TASK DETAILS - In the data, find the word "Electrons" and copy out every line that has it.

INFORMATION SUPPLIED -
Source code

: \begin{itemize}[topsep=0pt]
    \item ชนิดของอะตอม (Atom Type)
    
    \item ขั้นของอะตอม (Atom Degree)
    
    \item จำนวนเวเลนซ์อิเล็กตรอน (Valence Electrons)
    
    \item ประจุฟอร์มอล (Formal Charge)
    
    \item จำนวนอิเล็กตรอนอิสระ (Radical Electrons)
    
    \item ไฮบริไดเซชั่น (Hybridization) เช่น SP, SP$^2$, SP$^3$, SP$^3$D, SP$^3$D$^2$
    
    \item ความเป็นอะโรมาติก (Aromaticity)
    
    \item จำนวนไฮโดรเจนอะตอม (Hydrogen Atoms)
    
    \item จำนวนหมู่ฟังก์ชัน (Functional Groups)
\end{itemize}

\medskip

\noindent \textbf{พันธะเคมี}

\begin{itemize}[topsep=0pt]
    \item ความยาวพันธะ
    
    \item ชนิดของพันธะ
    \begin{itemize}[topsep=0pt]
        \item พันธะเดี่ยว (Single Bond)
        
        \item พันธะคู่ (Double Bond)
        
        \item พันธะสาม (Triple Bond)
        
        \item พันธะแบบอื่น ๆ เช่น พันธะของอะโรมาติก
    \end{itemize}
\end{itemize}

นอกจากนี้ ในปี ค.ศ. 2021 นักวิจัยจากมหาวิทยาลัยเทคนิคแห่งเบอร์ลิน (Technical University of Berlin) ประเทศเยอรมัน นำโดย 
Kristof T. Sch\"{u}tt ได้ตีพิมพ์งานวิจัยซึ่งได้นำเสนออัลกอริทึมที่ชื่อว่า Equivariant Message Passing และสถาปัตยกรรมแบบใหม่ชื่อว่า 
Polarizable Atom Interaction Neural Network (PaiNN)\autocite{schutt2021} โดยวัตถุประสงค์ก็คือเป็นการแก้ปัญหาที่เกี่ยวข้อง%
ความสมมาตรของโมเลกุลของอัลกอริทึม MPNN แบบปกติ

RESPONSE TO THE EXERCISE -
    \item จำนวนเวเลนซ์อิเล็กตรอน (Valence Electrons)
    \item จำนวนอิเล็กตรอนอิสระ (Radical Electrons)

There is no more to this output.